Pulsa la rosa, rossa e fiera nei giardini del mondo la sua bella presenza impone. Staccata e donata or, nei giorni nostri, dopo quest’episodio, porta con se un significato tanto nobile quanto potente, che vive in ogni uomo e donna e lo fa stare in se, custodendo tale significato e indirizzandolo a chi, con codesto dono, viene onorato di un sentimento eterno di passione e devozione. Dolce ricordo di un amore che sempre vivrà.





Le affido al vento, per farle fiorire in te

16 06 2009

Il vento tra i tuoi capelli

E ora resta la scrittura che mi prende e mi porta lontano. Nata in anni da tempo passati accompagna le mie giornate, rendendole ricche e di riflessioni piene. Con quella penna stretta tra le mani delineo lettere che forman parole, sul bianco nulla e a formar frasi vanno. Le prendo dal cuor mio, le riporto dalle stelle, di sogni parlan sempre, di momenti dolci aspettan la venuta ricordando passati che sol così riesco di nuovo a sfiorare.
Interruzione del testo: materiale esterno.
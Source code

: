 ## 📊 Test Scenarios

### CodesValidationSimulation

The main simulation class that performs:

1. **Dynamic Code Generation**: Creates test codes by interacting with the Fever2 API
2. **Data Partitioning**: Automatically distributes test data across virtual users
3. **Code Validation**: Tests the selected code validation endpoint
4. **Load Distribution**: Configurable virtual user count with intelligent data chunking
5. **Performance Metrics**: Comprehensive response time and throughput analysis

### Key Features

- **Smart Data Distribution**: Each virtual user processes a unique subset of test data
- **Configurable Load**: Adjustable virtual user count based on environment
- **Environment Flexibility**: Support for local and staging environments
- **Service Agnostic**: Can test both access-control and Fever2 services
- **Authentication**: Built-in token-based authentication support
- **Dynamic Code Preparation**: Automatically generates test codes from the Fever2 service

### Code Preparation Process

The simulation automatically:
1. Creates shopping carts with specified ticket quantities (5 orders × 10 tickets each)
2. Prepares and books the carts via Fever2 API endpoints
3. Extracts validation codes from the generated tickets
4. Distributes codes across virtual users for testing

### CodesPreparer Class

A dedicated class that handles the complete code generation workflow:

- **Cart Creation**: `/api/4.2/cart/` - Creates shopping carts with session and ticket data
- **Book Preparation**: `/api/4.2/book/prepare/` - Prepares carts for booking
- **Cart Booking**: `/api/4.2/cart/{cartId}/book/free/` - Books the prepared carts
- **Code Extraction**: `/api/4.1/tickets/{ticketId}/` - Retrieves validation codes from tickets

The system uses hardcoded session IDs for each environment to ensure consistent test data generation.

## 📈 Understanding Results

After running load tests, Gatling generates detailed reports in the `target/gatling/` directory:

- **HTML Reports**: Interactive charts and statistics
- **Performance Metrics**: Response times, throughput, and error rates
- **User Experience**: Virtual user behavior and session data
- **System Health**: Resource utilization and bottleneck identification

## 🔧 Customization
Mi perdo distratto in lei. Nelle parole e nell’infinita possibilità di creare immagini. Coloro con un pò di ottimismo questi momenti che incido su carta, mentre sorseggio un caffè dolce al palato e cerco di spingere avanti le lancette dell’orologio. Or che mi fermo a mirare questa mirabil opera annuso il suo splendore, il suo stare in me raccolta, protetta nel mio palmo e il suo poter non esser più. La appendo al muro, ne studio i tratti, sinuosi e perfetti, mirabile a parer mio, a parer dell’occhio mio. Impossibile da non seguire, da non fissare, da non tenere fissa in me, nel mio orizzonte, che quando m’allontano ancora cade su di lei il mio sguardo pieno, di lei. Artista che pennellai quella tua creazione, questo tuo essere meravigliosa, per renderti tale, visibile al mondo, unico grande sgomento della vita mia, ora ti ho, in me.
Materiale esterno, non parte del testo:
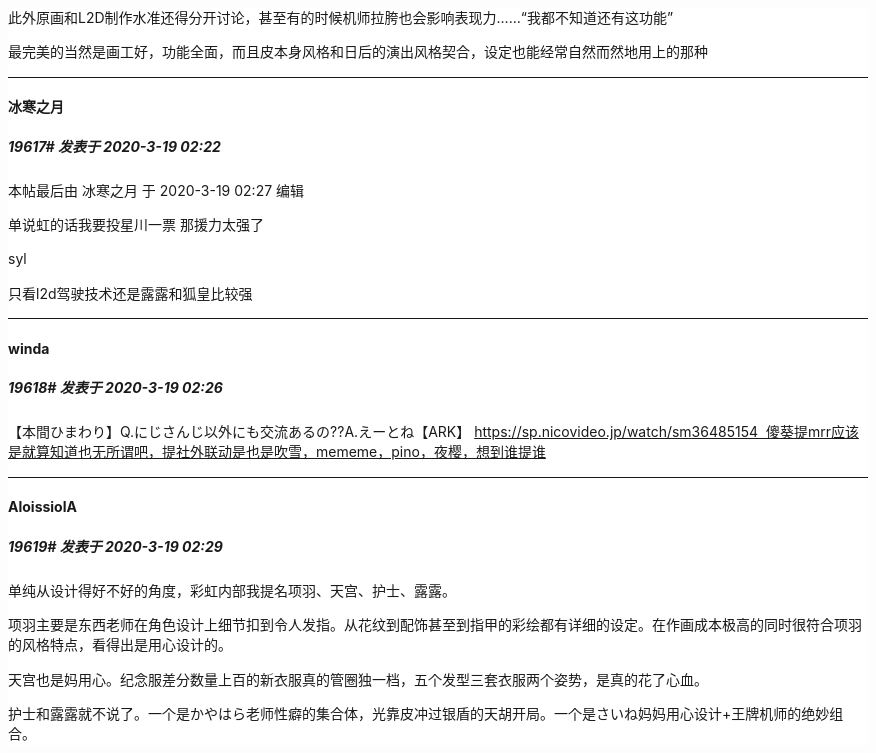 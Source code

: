 此外原画和L2D制作水准还得分开讨论，甚至有的时候机师拉胯也会影响表现力……“我都不知道还有这功能”

最完美的当然是画工好，功能全面，而且皮本身风格和日后的演出风格契合，设定也能经常自然而然地用上的那种







-----

####  冰寒之月  
##### 19617#       发表于 2020-3-19 02:22



 本帖最后由 冰寒之月 于 2020-3-19 02:27 编辑 

单说虹的话我要投星川一票 那援力太强了

syl


只看l2d驾驶技术还是露露和狐皇比较强







-----

####  winda  
##### 19618#       发表于 2020-3-19 02:26




【本間ひまわり】Q.にじさんじ以外にも交流あるの??A.えーとね【ARK】 https://sp.nicovideo.jp/watch/sm36485154  傻葵提mrr应该是就算知道也无所谓吧，提社外联动是也是吹雪，mememe，pino，夜樱，想到谁提谁







-----

####  AloissiolA  
##### 19619#       发表于 2020-3-19 02:29




单纯从设计得好不好的角度，彩虹内部我提名项羽、天宫、护士、露露。

项羽主要是东西老师在角色设计上细节扣到令人发指。从花纹到配饰甚至到指甲的彩绘都有详细的设定。在作画成本极高的同时很符合项羽的风格特点，看得出是用心设计的。

天宫也是妈用心。纪念服差分数量上百的新衣服真的管圈独一档，五个发型三套衣服两个姿势，是真的花了心血。

护士和露露就不说了。一个是かやはら老师性癖的集合体，光靠皮冲过银盾的天胡开局。一个是さいね妈妈用心设计+王牌机师的绝妙组合。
FinestraSei qui nei miei ricordi, dei pensieri passati e ancor presenti. Accompagni i miei giorni. Sei qui appesa nella mia vita, mentre ascolto la tua musica e ritrovo il tuo profumo, che vola, nell’aria. Apro la finestra. Vola via nell’azzurro etere. Tra le stelle trova i sogni tuoi, coccola le tue voglie e i tuoi pensieri rendi finalmente tuoi, chiari al sole, limpidi nell’acqua salata in un’isola sperduta vicina a noi. Riprendi la coscienza di essere quell’opera, per cui la gente si perde via, ti osserva allibita, esterrefatta quasi e sicuramente commossa nel vederti andare. Le stesse sensazioni che in me accompagnarono la prima voglia, immediata e impulsiva, di toccare codesta meravigliosa visione di futuri radiosi e sogni ambiti. Te. Or viaggia lontana e ritrova i tuoi lidi, studia il mondo che vicino ti sta. Stupiscilo. Ammalialo. Ambisci ad amare ciò che sei e ciò che vorrai avere.
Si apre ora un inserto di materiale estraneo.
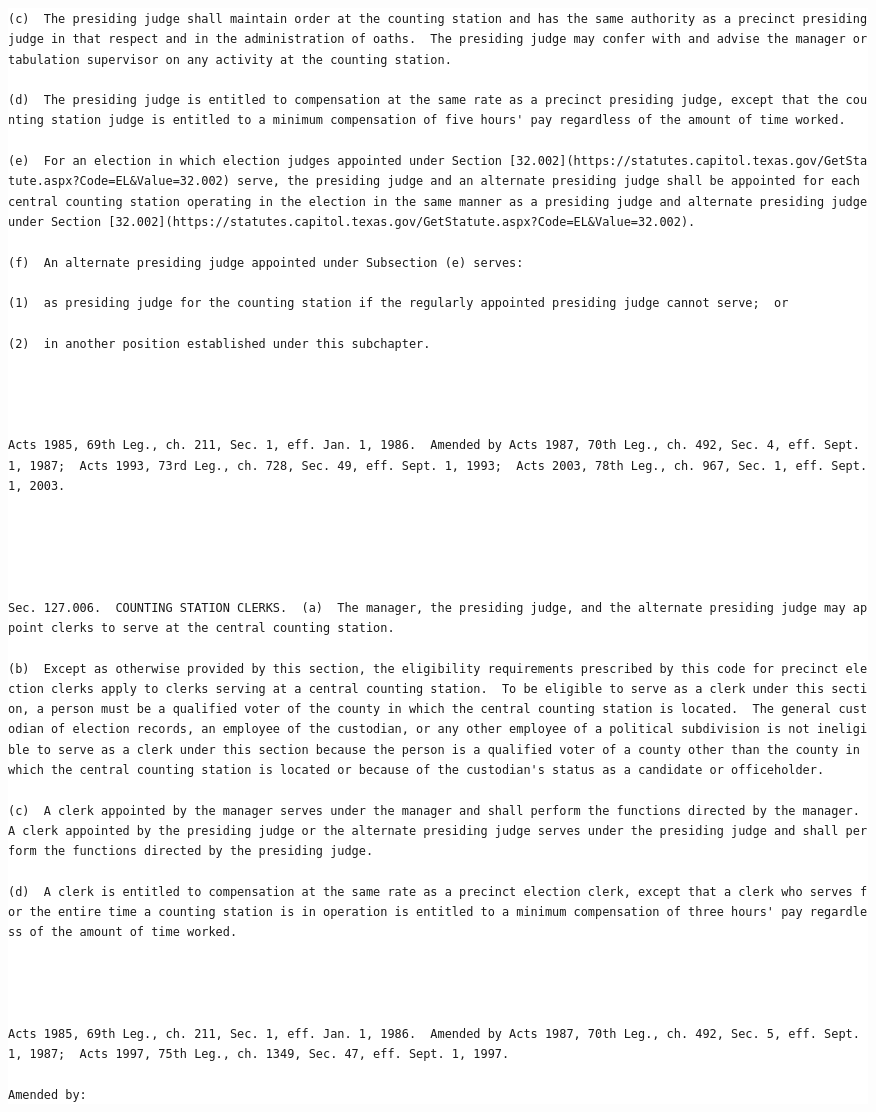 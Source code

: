     (c)  The presiding judge shall maintain order at the counting station and has the same authority as a precinct presiding judge in that respect and in the administration of oaths.  The presiding judge may confer with and advise the manager or tabulation supervisor on any activity at the counting station.
    
    (d)  The presiding judge is entitled to compensation at the same rate as a precinct presiding judge, except that the counting station judge is entitled to a minimum compensation of five hours' pay regardless of the amount of time worked.
    
    (e)  For an election in which election judges appointed under Section [32.002](https://statutes.capitol.texas.gov/GetStatute.aspx?Code=EL&Value=32.002) serve, the presiding judge and an alternate presiding judge shall be appointed for each central counting station operating in the election in the same manner as a presiding judge and alternate presiding judge under Section [32.002](https://statutes.capitol.texas.gov/GetStatute.aspx?Code=EL&Value=32.002).
    
    (f)  An alternate presiding judge appointed under Subsection (e) serves:
    
    (1)  as presiding judge for the counting station if the regularly appointed presiding judge cannot serve;  or
    
    (2)  in another position established under this subchapter.
    
    
    
    
    Acts 1985, 69th Leg., ch. 211, Sec. 1, eff. Jan. 1, 1986.  Amended by Acts 1987, 70th Leg., ch. 492, Sec. 4, eff. Sept. 1, 1987;  Acts 1993, 73rd Leg., ch. 728, Sec. 49, eff. Sept. 1, 1993;  Acts 2003, 78th Leg., ch. 967, Sec. 1, eff. Sept. 1, 2003.
    
    
    
    
    
    Sec. 127.006.  COUNTING STATION CLERKS.  (a)  The manager, the presiding judge, and the alternate presiding judge may appoint clerks to serve at the central counting station.
    
    (b)  Except as otherwise provided by this section, the eligibility requirements prescribed by this code for precinct election clerks apply to clerks serving at a central counting station.  To be eligible to serve as a clerk under this section, a person must be a qualified voter of the county in which the central counting station is located.  The general custodian of election records, an employee of the custodian, or any other employee of a political subdivision is not ineligible to serve as a clerk under this section because the person is a qualified voter of a county other than the county in which the central counting station is located or because of the custodian's status as a candidate or officeholder.
    
    (c)  A clerk appointed by the manager serves under the manager and shall perform the functions directed by the manager.  A clerk appointed by the presiding judge or the alternate presiding judge serves under the presiding judge and shall perform the functions directed by the presiding judge.
    
    (d)  A clerk is entitled to compensation at the same rate as a precinct election clerk, except that a clerk who serves for the entire time a counting station is in operation is entitled to a minimum compensation of three hours' pay regardless of the amount of time worked.
    
    
    
    
    Acts 1985, 69th Leg., ch. 211, Sec. 1, eff. Jan. 1, 1986.  Amended by Acts 1987, 70th Leg., ch. 492, Sec. 5, eff. Sept. 1, 1987;  Acts 1997, 75th Leg., ch. 1349, Sec. 47, eff. Sept. 1, 1997.
    
    Amended by:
Dopo il tuo volo anche queste parole butto dalla finestra, le affido al vento, con tutte quelle scritte che ancora ho in un cassetto, or libere, libere di volare nel mondo e a pezzi come un mosaico, di lettere e parole, ora possono seminare il mio amore nella terra. E chissà che quando pioverà, da questi semi di una speranza futura non nascano germogli forti, più saldi. E che al ritorno, tuo, quando potrò carpire ancora quello sguardo, vederne il sorriso, come qualcuno da tempo aveva predetto, ti mostrerò che sono fioriti, ora, domani, i miei sogni, le nostre rose che tengo in me, per noi.